WHAT YOU NEED TO DO:
Search the data below for the string "each" and copy all lines where it shows up.

THE DATA:
########################################

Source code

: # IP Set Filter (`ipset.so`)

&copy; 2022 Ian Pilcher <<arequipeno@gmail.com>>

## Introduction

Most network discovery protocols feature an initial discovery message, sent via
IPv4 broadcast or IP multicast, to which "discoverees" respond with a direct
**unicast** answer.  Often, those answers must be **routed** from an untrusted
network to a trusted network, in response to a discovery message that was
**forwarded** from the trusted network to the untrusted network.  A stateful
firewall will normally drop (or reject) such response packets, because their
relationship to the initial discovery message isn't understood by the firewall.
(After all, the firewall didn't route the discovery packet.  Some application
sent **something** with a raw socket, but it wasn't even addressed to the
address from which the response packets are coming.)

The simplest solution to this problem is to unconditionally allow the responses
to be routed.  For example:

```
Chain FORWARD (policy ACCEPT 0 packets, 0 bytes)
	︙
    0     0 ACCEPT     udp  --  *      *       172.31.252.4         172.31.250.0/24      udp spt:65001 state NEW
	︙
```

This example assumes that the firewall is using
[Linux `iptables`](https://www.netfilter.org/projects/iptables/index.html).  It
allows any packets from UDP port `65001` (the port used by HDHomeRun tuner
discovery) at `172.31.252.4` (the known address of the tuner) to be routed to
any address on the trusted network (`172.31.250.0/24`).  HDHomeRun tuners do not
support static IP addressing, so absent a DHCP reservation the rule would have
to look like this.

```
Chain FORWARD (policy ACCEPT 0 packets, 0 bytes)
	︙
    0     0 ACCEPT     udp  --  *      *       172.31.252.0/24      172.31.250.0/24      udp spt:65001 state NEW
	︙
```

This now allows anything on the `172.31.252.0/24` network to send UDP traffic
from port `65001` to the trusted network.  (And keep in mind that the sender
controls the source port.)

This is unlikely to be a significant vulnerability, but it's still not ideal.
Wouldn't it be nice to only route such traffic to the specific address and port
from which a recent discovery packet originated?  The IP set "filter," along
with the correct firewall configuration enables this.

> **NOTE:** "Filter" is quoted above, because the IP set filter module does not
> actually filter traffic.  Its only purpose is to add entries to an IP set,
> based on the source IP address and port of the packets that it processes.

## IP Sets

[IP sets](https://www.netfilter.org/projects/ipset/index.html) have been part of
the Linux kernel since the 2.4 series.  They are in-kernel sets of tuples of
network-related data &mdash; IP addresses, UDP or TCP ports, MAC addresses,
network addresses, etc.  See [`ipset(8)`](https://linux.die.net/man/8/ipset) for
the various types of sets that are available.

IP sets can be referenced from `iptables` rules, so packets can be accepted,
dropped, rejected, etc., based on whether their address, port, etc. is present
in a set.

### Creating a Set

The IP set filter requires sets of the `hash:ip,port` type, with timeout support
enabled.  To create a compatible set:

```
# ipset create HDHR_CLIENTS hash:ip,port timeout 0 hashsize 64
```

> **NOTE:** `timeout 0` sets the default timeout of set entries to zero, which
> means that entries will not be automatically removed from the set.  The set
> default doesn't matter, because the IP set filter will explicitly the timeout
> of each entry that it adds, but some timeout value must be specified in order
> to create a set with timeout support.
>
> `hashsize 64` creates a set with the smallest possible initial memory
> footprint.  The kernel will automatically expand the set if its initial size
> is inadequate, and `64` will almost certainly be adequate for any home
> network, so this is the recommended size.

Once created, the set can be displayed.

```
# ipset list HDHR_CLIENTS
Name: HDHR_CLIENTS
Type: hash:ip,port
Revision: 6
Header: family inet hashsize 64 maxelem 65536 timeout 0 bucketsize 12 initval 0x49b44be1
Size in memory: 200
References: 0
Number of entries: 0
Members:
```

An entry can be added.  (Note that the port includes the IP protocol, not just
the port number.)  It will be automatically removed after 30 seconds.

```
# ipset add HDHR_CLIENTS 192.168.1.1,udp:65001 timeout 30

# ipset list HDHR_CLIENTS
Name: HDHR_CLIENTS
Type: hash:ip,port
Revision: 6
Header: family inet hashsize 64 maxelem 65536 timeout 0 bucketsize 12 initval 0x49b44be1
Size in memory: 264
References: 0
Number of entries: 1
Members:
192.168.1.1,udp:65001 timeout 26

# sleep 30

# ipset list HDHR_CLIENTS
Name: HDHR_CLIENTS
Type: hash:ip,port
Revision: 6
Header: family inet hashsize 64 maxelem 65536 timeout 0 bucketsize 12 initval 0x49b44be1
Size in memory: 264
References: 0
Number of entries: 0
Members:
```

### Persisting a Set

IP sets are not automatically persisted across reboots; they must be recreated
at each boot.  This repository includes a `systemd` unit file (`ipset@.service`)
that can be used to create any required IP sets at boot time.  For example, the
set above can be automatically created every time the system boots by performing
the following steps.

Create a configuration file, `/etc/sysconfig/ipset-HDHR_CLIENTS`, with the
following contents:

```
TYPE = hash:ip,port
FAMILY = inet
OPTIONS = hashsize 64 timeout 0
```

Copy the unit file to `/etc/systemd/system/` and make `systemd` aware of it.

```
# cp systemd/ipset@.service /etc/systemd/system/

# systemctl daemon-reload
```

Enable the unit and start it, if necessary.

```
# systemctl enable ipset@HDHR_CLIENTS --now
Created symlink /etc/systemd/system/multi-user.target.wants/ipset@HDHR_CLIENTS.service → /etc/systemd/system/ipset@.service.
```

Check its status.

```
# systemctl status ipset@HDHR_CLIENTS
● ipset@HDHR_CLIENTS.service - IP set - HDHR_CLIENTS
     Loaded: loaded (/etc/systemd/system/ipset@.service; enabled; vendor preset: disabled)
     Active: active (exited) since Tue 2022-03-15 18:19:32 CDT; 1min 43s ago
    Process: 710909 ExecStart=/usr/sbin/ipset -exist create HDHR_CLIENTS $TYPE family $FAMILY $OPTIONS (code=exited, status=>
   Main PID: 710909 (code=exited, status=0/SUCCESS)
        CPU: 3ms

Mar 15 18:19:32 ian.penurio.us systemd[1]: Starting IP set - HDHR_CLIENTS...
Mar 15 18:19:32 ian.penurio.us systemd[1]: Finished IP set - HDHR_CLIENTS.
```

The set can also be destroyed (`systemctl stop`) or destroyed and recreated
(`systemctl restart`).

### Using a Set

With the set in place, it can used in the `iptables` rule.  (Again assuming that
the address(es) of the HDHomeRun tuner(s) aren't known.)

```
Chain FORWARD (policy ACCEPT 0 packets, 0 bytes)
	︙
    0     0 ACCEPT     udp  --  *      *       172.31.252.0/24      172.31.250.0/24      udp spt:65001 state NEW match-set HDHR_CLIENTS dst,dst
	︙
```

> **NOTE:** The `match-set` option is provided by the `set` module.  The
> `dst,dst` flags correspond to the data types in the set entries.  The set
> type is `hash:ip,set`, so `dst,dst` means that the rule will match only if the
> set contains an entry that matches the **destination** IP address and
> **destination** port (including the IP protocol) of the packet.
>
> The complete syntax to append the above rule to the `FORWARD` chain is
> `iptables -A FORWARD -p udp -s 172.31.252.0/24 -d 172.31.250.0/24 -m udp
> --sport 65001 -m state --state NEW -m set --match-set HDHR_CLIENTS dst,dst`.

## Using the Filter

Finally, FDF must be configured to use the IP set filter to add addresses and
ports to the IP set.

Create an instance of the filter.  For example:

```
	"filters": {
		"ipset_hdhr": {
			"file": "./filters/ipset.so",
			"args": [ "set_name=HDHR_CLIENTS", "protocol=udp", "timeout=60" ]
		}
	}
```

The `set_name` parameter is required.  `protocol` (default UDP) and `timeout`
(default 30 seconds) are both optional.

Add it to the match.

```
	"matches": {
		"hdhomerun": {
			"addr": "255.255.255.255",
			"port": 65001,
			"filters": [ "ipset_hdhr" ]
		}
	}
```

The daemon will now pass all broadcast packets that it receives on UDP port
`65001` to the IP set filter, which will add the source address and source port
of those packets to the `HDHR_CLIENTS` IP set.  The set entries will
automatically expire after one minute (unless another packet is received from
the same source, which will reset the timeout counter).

########################################

OUTPUT:
> of each entry that it adds, but some timeout value must be specified in order
at each boot.  This repository includes a `systemd` unit file (`ipset@.service`)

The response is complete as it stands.